Now, the Crew Dragon’s passengers — NASA astronauts Bob Behnken and Doug Hurley — are set to begin an extended stay on board the ISS that could last up to four months. They will join three crew mates already living on board the station–NASA astronaut Chris Cassidy and Russian cosmonauts Anatoly Ivanishin and Ivan Vagner.
The Crew Dragon’s docking showcased one of the biggest features of SpaceX’s capsule: its automated docking system. The vehicle is designed to autonomously approach the ISS and latch on to a standardized docking port, without any input from its human passengers. SpaceX successfully showcased this ability last year when the company sent a test version of the Crew Dragon to the space station without a crew on board. But this time, the company needed to prove that the Crew Dragon could deliver when it had its most precious cargo on board.

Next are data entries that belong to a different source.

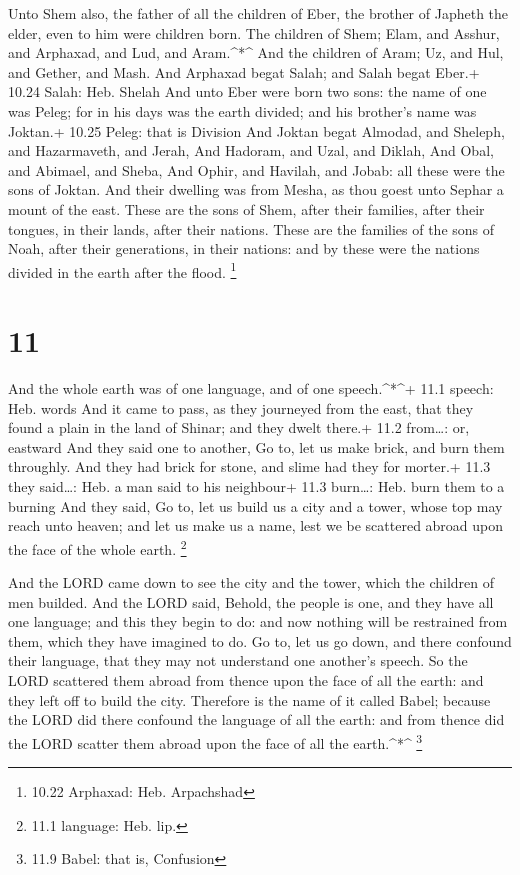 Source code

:  Unto Shem also, the father of all the children of Eber,
the brother of Japheth the elder, even to him were children born.
 The children of Shem; Elam, and Asshur, and Arphaxad, and
Lud, and Aram.\^{}*\^{}  And the children of Aram; Uz, and
Hul, and Gether, and Mash.  And Arphaxad begat Salah; and
Salah begat Eber.+ 10.24 Salah: Heb. Shelah  And unto Eber
were born two sons: the name of one was Peleg; for in his days was the
earth divided; and his brother's name was Joktan.+ 10.25 Peleg: that is
Division  And Joktan begat Almodad, and Sheleph, and
Hazarmaveth, and Jerah,  And Hadoram, and Uzal, and Diklah,
 And Obal, and Abimael, and Sheba,  And Ophir,
and Havilah, and Jobab: all these were the sons of Joktan. 
And their dwelling was from Mesha, as thou goest unto Sephar a mount of
the east.  These are the sons of Shem, after their
families, after their tongues, in their lands, after their nations.
 These are the families of the sons of Noah, after their
generations, in their nations: and by these were the nations divided in
the earth after the flood. \footnote{10.22 Arphaxad: Heb. Arpachshad}

\hypertarget{section-10}{%
\section{11}\label{section-10}}

 And the whole earth was of one language, and of one
speech.\^{}*\^{}+ 11.1 speech: Heb. words  And it came to
pass, as they journeyed from the east, that they found a plain in the
land of Shinar; and they dwelt there.+ 11.2 from\ldots: or, eastward
 And they said one to another, Go to, let us make brick, and
burn them throughly. And they had brick for stone, and slime had they
for morter.+ 11.3 they said\ldots: Heb. a man said to his neighbour+
11.3 burn\ldots: Heb. burn them to a burning  And they said,
Go to, let us build us a city and a tower, whose top may reach unto
heaven; and let us make us a name, lest we be scattered abroad upon the
face of the whole earth. \footnote{11.1 language: Heb. lip.}

 And the LORD came down to see the city and the tower, which
the children of men builded.  And the LORD said, Behold, the
people is one, and they have all one language; and this they begin to
do: and now nothing will be restrained from them, which they have
imagined to do.  Go to, let us go down, and there confound
their language, that they may not understand one another's speech.
 So the LORD scattered them abroad from thence upon the face
of all the earth: and they left off to build the city. 
Therefore is the name of it called Babel; because the LORD did there
confound the language of all the earth: and from thence did the LORD
scatter them abroad upon the face of all the earth.\^{}*\^{} \footnote{11.9
  Babel: that is, Confusion}

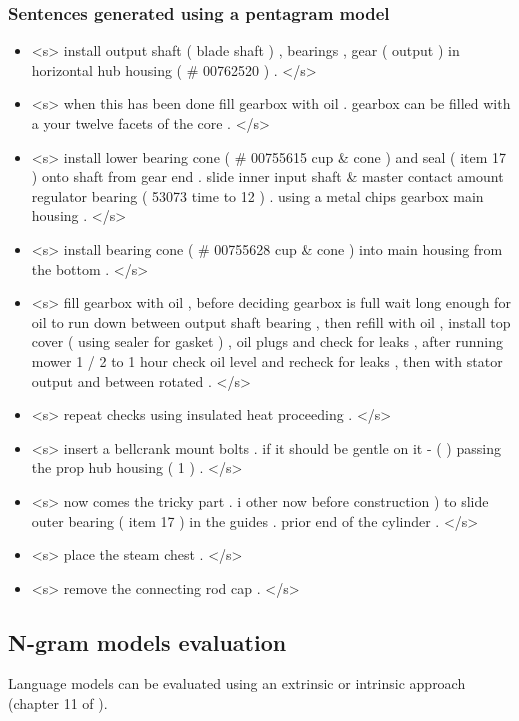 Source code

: \subsubsection{Sentences generated using a pentagram model}\label{subsec:pentagram-sentences}

\begin{itemize}
	\item <s> install output shaft ( blade shaft ) , bearings , gear ( output ) in horizontal hub housing ( \# 00762520 ) . </s>
	\item <s> when this has been done fill gearbox with oil . gearbox can be filled with a your twelve facets of the core . </s>
	\item <s> install lower bearing cone ( \# 00755615 cup \& cone ) and seal ( item 17 ) onto shaft from gear end . slide inner input shaft \& master contact amount regulator bearing ( 53073 time to 12 ) . using a metal chips gearbox main housing . </s>
	\item <s> install bearing cone ( \# 00755628 cup \& cone ) into main housing from the bottom . </s>
	\item <s> fill gearbox with oil , before deciding gearbox is full wait long enough for oil to run down between output shaft bearing , then refill with oil , install top cover ( using sealer for gasket ) , oil plugs and check for leaks , after running mower 1 / 2 to 1 hour check oil level and recheck for leaks , then with stator output and between rotated . </s>
	\item <s> repeat checks using insulated heat proceeding . </s>
	\item <s> insert a bellcrank mount bolts . if it should be gentle on it - ( ) passing the prop hub housing ( 1 ) . </s>
	\item <s> now comes the tricky part . i other now before construction ) to slide outer bearing ( item 17 ) in the guides . prior end of the cylinder . </s>
	\item <s> place the steam chest . </s>
	\item <s> remove the connecting rod cap . </s>
\end{itemize}



\subsection{N-gram models evaluation}

Language models can be evaluated using an extrinsic or intrinsic approach (chapter 11 of \cite{Clark2010}).

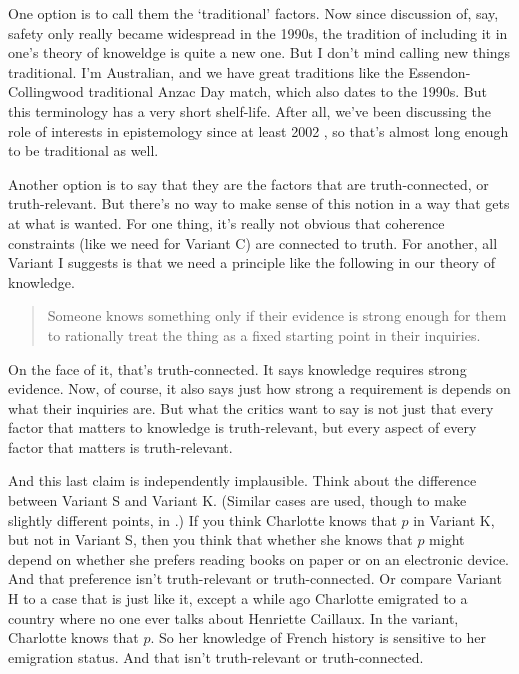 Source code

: \documentclass[11pt,]{book}
\begin{document}
One option is to call them the `traditional' factors. Now since discussion of, say, safety only really became widespread in the 1990s, the tradition of including it in one's theory of knoweldge is quite a new one. But I don't mind calling new things traditional. I'm Australian, and we have great traditions like the Essendon-Collingwood traditional Anzac Day match, which also dates to the 1990s. But this terminology has a very short shelf-life. After all, we've been discussing the role of interests in epistemology since at least 2002 \citep{FantlMcGrath2002}, so that's almost long enough to be traditional as well.

Another option is to say that they are the factors that are truth-connected, or truth-relevant. But there's no way to make sense of this notion in a way that gets at what is wanted. For one thing, it's really not obvious that coherence constraints (like we need for Variant C) are connected to truth. For another, all Variant I suggests is that we need a principle like the following in our theory of knowledge.

\begin{quote}
Someone knows something only if their evidence is strong enough for them to rationally treat the thing as a fixed starting point in their inquiries.
\end{quote}

On the face of it, that's truth-connected. It says knowledge requires strong evidence. Now, of course, it also says just how strong a requirement is depends on what their inquiries are. But what the critics want to say is not just that every factor that matters to knowledge is truth-relevant, but every aspect of every factor that matters is truth-relevant.

And this last claim is independently implausible. Think about the difference between Variant S and Variant K. (Similar cases are used, though to make slightly different points, in \citet{Gendler2005}.) If you think Charlotte knows that \(p\) in Variant K, but not in Variant S, then you think that whether she knows that \(p\) might depend on whether she prefers reading books on paper or on an electronic device. And that preference isn't truth-relevant or truth-connected. Or compare Variant H to a case that is just like it, except a while ago Charlotte emigrated to a country where no one ever talks about Henriette Caillaux. In the variant, Charlotte knows that \(p\). So her knowledge of French history is sensitive to her emigration status. And that isn't truth-relevant or truth-connected.
\end{document}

Their docking comes after the astronauts spent about 19 hours inside Crew Dragon orbiting around Earth, following Saturday’s launch. After reaching orbit, Behnken and Hurley announced that they had named their capsule Endeavour.
“We chose Endeavour for a few reasons: one because of this incredible endeavor NASA, SpaceX, and the United States has been on since the end of the Shuttle program back in 2011,” Hurley said during an event right after launching to space.